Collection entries
################

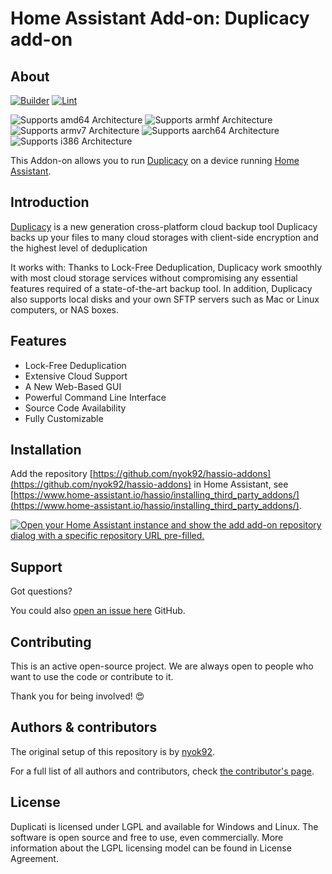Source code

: # Home Assistant Add-on: Duplicacy add-on

## About

[![Builder](https://github.com/nyok92/hassio-addons/actions/workflows/builder.yaml/badge.svg?branch=main)](https://github.com/nyok92/hassio-addons/actions/workflows/builder.yaml)
[![Lint](https://github.com/nyok92/hassio-addons/actions/workflows/lint.yaml/badge.svg)](https://github.com/nyok92/hassio-addons/actions/workflows/lint.yaml)

![Supports amd64 Architecture][amd64-shield]
![Supports armhf Architecture][armhf-shield]
![Supports armv7 Architecture][armv7-shield]
![Supports aarch64 Architecture][aarch64-shield]
![Supports i386 Architecture][i386-shield]

This Addon-on allows you to run [Duplicacy](https://www.duplicacy.com/) on a device running [Home Assistant](https://www.home-assistant.io/).

## Introduction

[Duplicacy](https://www.duplicacy.com/) is a new generation cross-platform cloud backup tool
Duplicacy backs up your files to many cloud storages with client-side encryption and the highest level of deduplication

It works with:
Thanks to Lock-Free Deduplication, Duplicacy work smoothly with most cloud storage services without compromising any essential features required of a state-of-the-art backup tool. In addition, Duplicacy also supports local disks and your own SFTP servers such as Mac or Linux computers, or NAS boxes.

## Features

- Lock-Free Deduplication
- Extensive Cloud Support
- A New Web-Based GUI
- Powerful Command Line Interface
- Source Code Availability
- Fully Customizable

## Installation

Add the repository [https://github.com/nyok92/hassio-addons](https://github.com/nyok92/hassio-addons) in Home Assistant, see [https://www.home-assistant.io/hassio/installing_third_party_addons/](https://www.home-assistant.io/hassio/installing_third_party_addons/).

[![Open your Home Assistant instance and show the add add-on repository dialog with a specific repository URL pre-filled.](https://my.home-assistant.io/badges/supervisor_add_addon_repository.svg)](https://my.home-assistant.io/redirect/supervisor_add_addon_repository/?repository_url=https%3A%2F%2Fgithub.com%2Fnyok92%2Fhassio-addons)

## Support

Got questions?

You could also [open an issue here](https://github.com/nyok92/hassio-addons/issues/new/choose) GitHub.

## Contributing

This is an active open-source project. We are always open to people who want to
use the code or contribute to it.

Thank you for being involved! :heart_eyes:

## Authors & contributors

The original setup of this repository is by [nyok92](https://github.com/nyok92).

For a full list of all authors and contributors,
check [the contributor's page](https://github.com/nyok92/hassio-addons/graphs/contributors).

## License

Duplicati is licensed under LGPL and available for Windows and Linux. The software is open source and free to use, even commercially. More information about the LGPL licensing model can be found in License Agreement.

[aarch64-shield]: https://img.shields.io/badge/aarch64-yes-green.svg
[amd64-shield]: https://img.shields.io/badge/amd64-yes-green.svg
[armhf-shield]: https://img.shields.io/badge/armhf-yes-green.svg
[armv7-shield]: https://img.shields.io/badge/armv7-yes-green.svg
[i386-shield]: https://img.shields.io/badge/i386-yes-green.svg
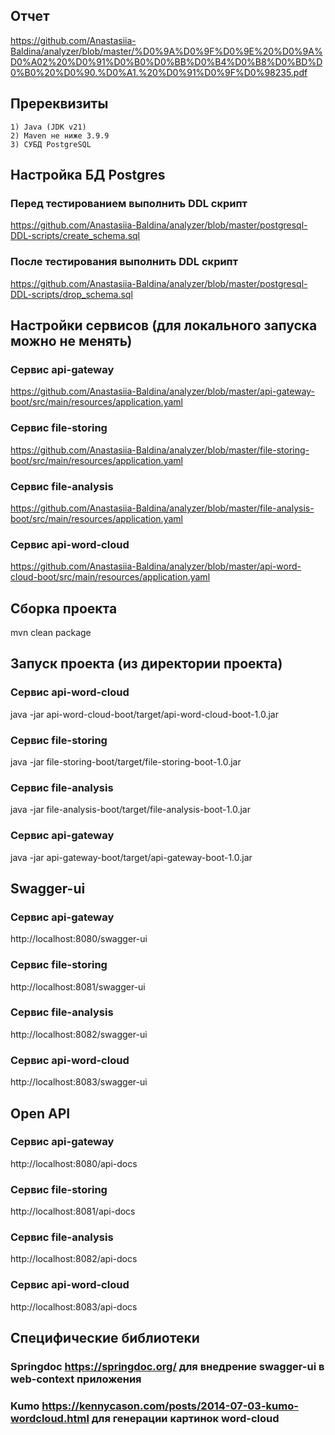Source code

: ## Отчет
https://github.com/Anastasiia-Baldina/analyzer/blob/master/%D0%9A%D0%9F%D0%9E%20%D0%9A%D0%A02%20%D0%91%D0%B0%D0%BB%D0%B4%D0%B8%D0%BD%D0%B0%20%D0%90.%D0%A1.%20%D0%91%D0%9F%D0%98235.pdf

## Пререквизиты 
    1) Java (JDK v21)
    2) Maven не ниже 3.9.9
    3) СУБД PostgreSQL

## Настройка БД Postgres
### Перед тестированием выполнить DDL скрипт 
https://github.com/Anastasiia-Baldina/analyzer/blob/master/postgresql-DDL-scripts/create_schema.sql
### После тестирования выполнить DDL скрипт 
https://github.com/Anastasiia-Baldina/analyzer/blob/master/postgresql-DDL-scripts/drop_schema.sql

## Настройки сервисов (для локального запуска можно не менять)
### Сервис api-gateway
https://github.com/Anastasiia-Baldina/analyzer/blob/master/api-gateway-boot/src/main/resources/application.yaml
### Сервис file-storing
https://github.com/Anastasiia-Baldina/analyzer/blob/master/file-storing-boot/src/main/resources/application.yaml
### Сервис file-analysis
https://github.com/Anastasiia-Baldina/analyzer/blob/master/file-analysis-boot/src/main/resources/application.yaml
### Сервис api-word-cloud
https://github.com/Anastasiia-Baldina/analyzer/blob/master/api-word-cloud-boot/src/main/resources/application.yaml

## Сборка проекта
mvn clean package

## Запуск проекта (из директории проекта)
### Сервис api-word-cloud
java -jar api-word-cloud-boot/target/api-word-cloud-boot-1.0.jar
### Сервис file-storing
java -jar file-storing-boot/target/file-storing-boot-1.0.jar
### Сервис file-analysis
java -jar file-analysis-boot/target/file-analysis-boot-1.0.jar
### Сервис api-gateway
java -jar api-gateway-boot/target/api-gateway-boot-1.0.jar

## Swagger-ui
### Сервис api-gateway
http://localhost:8080/swagger-ui
### Сервис file-storing
http://localhost:8081/swagger-ui
### Сервис file-analysis
http://localhost:8082/swagger-ui
### Сервис api-word-cloud
http://localhost:8083/swagger-ui

## Open API
### Сервис api-gateway
http://localhost:8080/api-docs
### Сервис file-storing
http://localhost:8081/api-docs
### Сервис file-analysis
http://localhost:8082/api-docs
### Сервис api-word-cloud
http://localhost:8083/api-docs

## Cпецифические библиотеки
### Springdoc https://springdoc.org/ для внедрение swagger-ui в web-context приложения
### Kumo https://kennycason.com/posts/2014-07-03-kumo-wordcloud.html для генерации картинок word-cloud

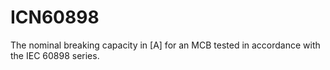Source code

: ICN60898
========

The nominal breaking capacity in [A] for an MCB tested in accordance with the IEC 60898 series.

################

Verbatim repeat, images removed: give each entry again exactly as it reads.

▶ Answer for this exercise:
Source code

: # Home Assistant Add-on: Duplicacy add-on

## About

[![Builder](https://github.com/nyok92/hassio-addons/actions/workflows/builder.yaml/badge.svg?branch=main)](https://github.com/nyok92/hassio-addons/actions/workflows/builder.yaml)
[![Lint](https://github.com/nyok92/hassio-addons/actions/workflows/lint.yaml/badge.svg)](https://github.com/nyok92/hassio-addons/actions/workflows/lint.yaml)

![Supports amd64 Architecture][amd64-shield]
![Supports armhf Architecture][armhf-shield]
![Supports armv7 Architecture][armv7-shield]
![Supports aarch64 Architecture][aarch64-shield]
![Supports i386 Architecture][i386-shield]

This Addon-on allows you to run [Duplicacy](https://www.duplicacy.com/) on a device running [Home Assistant](https://www.home-assistant.io/).

## Introduction

[Duplicacy](https://www.duplicacy.com/) is a new generation cross-platform cloud backup tool
Duplicacy backs up your files to many cloud storages with client-side encryption and the highest level of deduplication

It works with:
Thanks to Lock-Free Deduplication, Duplicacy work smoothly with most cloud storage services without compromising any essential features required of a state-of-the-art backup tool. In addition, Duplicacy also supports local disks and your own SFTP servers such as Mac or Linux computers, or NAS boxes.

## Features

- Lock-Free Deduplication
- Extensive Cloud Support
- A New Web-Based GUI
- Powerful Command Line Interface
- Source Code Availability
- Fully Customizable

## Installation

Add the repository [https://github.com/nyok92/hassio-addons](https://github.com/nyok92/hassio-addons) in Home Assistant, see [https://www.home-assistant.io/hassio/installing_third_party_addons/](https://www.home-assistant.io/hassio/installing_third_party_addons/).

[![Open your Home Assistant instance and show the add add-on repository dialog with a specific repository URL pre-filled.](https://my.home-assistant.io/badges/supervisor_add_addon_repository.svg)](https://my.home-assistant.io/redirect/supervisor_add_addon_repository/?repository_url=https%3A%2F%2Fgithub.com%2Fnyok92%2Fhassio-addons)

## Support

Got questions?

You could also [open an issue here](https://github.com/nyok92/hassio-addons/issues/new/choose) GitHub.

## Contributing

This is an active open-source project. We are always open to people who want to
use the code or contribute to it.

Thank you for being involved! :heart_eyes:

## Authors & contributors

The original setup of this repository is by [nyok92](https://github.com/nyok92).

For a full list of all authors and contributors,
check [the contributor's page](https://github.com/nyok92/hassio-addons/graphs/contributors).

## License

Duplicati is licensed under LGPL and available for Windows and Linux. The software is open source and free to use, even commercially. More information about the LGPL licensing model can be found in License Agreement.

[aarch64-shield]: https://img.shields.io/badge/aarch64-yes-green.svg
[amd64-shield]: https://img.shields.io/badge/amd64-yes-green.svg
[armhf-shield]: https://img.shields.io/badge/armhf-yes-green.svg
[armv7-shield]: https://img.shields.io/badge/armv7-yes-green.svg
[i386-shield]: https://img.shields.io/badge/i386-yes-green.svg
Source code

: ## Отчет
https://github.com/Anastasiia-Baldina/analyzer/blob/master/%D0%9A%D0%9F%D0%9E%20%D0%9A%D0%A02%20%D0%91%D0%B0%D0%BB%D0%B4%D0%B8%D0%BD%D0%B0%20%D0%90.%D0%A1.%20%D0%91%D0%9F%D0%98235.pdf

## Пререквизиты 
    1) Java (JDK v21)
    2) Maven не ниже 3.9.9
    3) СУБД PostgreSQL

## Настройка БД Postgres
### Перед тестированием выполнить DDL скрипт 
https://github.com/Anastasiia-Baldina/analyzer/blob/master/postgresql-DDL-scripts/create_schema.sql
### После тестирования выполнить DDL скрипт 
https://github.com/Anastasiia-Baldina/analyzer/blob/master/postgresql-DDL-scripts/drop_schema.sql

## Настройки сервисов (для локального запуска можно не менять)
### Сервис api-gateway
https://github.com/Anastasiia-Baldina/analyzer/blob/master/api-gateway-boot/src/main/resources/application.yaml
### Сервис file-storing
https://github.com/Anastasiia-Baldina/analyzer/blob/master/file-storing-boot/src/main/resources/application.yaml
### Сервис file-analysis
https://github.com/Anastasiia-Baldina/analyzer/blob/master/file-analysis-boot/src/main/resources/application.yaml
### Сервис api-word-cloud
https://github.com/Anastasiia-Baldina/analyzer/blob/master/api-word-cloud-boot/src/main/resources/application.yaml

## Сборка проекта
mvn clean package

## Запуск проекта (из директории проекта)
### Сервис api-word-cloud
java -jar api-word-cloud-boot/target/api-word-cloud-boot-1.0.jar
### Сервис file-storing
java -jar file-storing-boot/target/file-storing-boot-1.0.jar
### Сервис file-analysis
java -jar file-analysis-boot/target/file-analysis-boot-1.0.jar
### Сервис api-gateway
java -jar api-gateway-boot/target/api-gateway-boot-1.0.jar

## Swagger-ui
### Сервис api-gateway
http://localhost:8080/swagger-ui
### Сервис file-storing
http://localhost:8081/swagger-ui
### Сервис file-analysis
http://localhost:8082/swagger-ui
### Сервис api-word-cloud
http://localhost:8083/swagger-ui

## Open API
### Сервис api-gateway
http://localhost:8080/api-docs
### Сервис file-storing
http://localhost:8081/api-docs
### Сервис file-analysis
http://localhost:8082/api-docs
### Сервис api-word-cloud
http://localhost:8083/api-docs

## Cпецифические библиотеки
### Springdoc https://springdoc.org/ для внедрение swagger-ui в web-context приложения
### Kumo https://kennycason.com/posts/2014-07-03-kumo-wordcloud.html для генерации картинок word-cloud

Source code

: ICN60898
========

The nominal breaking capacity in [A] for an MCB tested in accordance with the IEC 60898 series.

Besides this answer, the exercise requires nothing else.